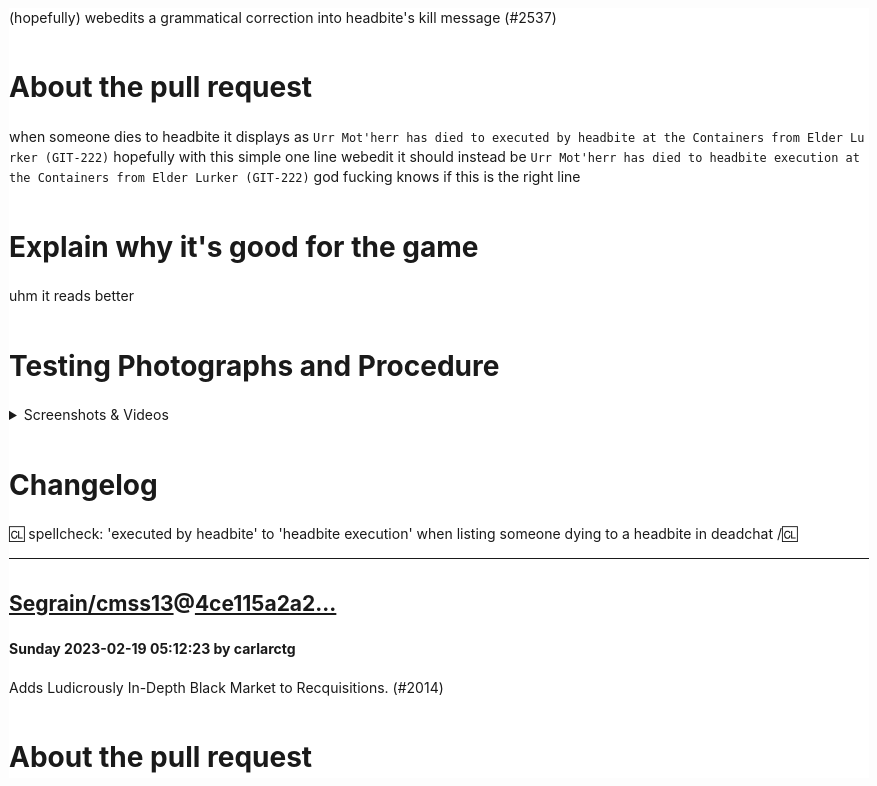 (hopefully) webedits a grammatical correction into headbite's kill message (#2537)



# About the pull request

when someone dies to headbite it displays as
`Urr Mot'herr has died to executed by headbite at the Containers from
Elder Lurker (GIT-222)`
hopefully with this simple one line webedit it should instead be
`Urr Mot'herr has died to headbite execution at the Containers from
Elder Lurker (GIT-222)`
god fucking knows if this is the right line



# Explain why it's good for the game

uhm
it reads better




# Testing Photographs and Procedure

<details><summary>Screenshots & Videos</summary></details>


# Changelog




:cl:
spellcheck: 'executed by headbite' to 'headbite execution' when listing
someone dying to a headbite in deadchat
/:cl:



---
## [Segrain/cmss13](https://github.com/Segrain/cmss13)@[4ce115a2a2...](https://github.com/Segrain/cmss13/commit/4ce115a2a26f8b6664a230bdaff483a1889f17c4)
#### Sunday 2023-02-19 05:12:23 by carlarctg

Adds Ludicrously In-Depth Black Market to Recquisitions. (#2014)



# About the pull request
--
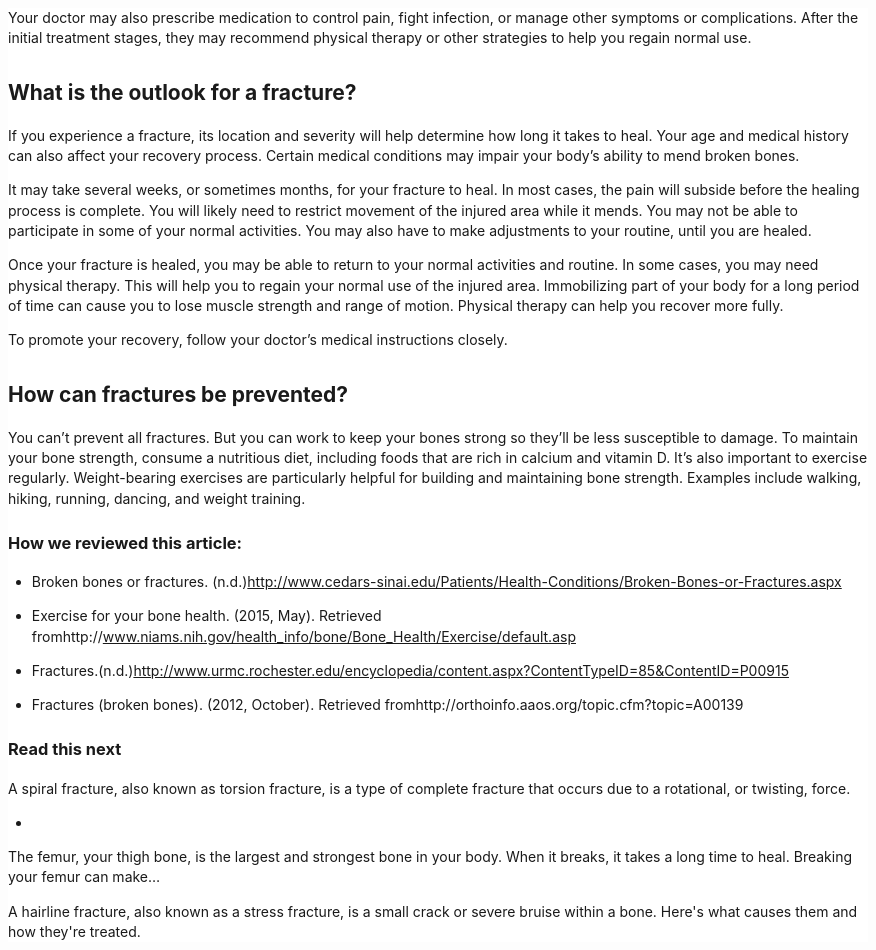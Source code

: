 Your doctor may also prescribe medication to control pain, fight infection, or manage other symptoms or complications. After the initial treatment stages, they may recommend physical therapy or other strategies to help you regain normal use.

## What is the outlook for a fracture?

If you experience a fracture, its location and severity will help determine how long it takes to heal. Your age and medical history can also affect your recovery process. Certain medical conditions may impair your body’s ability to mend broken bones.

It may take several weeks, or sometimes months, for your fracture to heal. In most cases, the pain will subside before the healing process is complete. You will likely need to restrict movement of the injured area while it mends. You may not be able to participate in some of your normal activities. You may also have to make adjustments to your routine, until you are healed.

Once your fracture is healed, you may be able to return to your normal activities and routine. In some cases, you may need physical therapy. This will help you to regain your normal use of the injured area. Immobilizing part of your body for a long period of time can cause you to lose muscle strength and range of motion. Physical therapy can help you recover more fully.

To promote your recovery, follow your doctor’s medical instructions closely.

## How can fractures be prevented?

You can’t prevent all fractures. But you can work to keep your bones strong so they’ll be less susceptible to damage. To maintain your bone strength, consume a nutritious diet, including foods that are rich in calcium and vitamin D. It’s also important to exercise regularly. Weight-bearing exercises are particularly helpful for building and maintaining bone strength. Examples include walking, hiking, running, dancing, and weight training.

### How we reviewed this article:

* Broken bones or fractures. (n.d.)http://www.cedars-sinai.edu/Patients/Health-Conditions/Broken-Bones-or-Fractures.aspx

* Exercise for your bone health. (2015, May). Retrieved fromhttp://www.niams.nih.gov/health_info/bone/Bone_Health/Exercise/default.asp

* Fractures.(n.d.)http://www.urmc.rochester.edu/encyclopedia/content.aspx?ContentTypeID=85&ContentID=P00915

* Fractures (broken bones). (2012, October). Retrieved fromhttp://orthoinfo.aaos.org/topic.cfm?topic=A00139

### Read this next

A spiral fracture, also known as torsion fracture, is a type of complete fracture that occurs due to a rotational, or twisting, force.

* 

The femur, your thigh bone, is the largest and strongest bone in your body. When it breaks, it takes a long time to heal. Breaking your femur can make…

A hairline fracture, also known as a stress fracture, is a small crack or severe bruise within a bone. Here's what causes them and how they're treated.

### WHAT NEEDS TO BE DONE:
Using the entries above, tally every line that holds the word "doctor". Answer with that number only.

### ANSWER SPACE:
2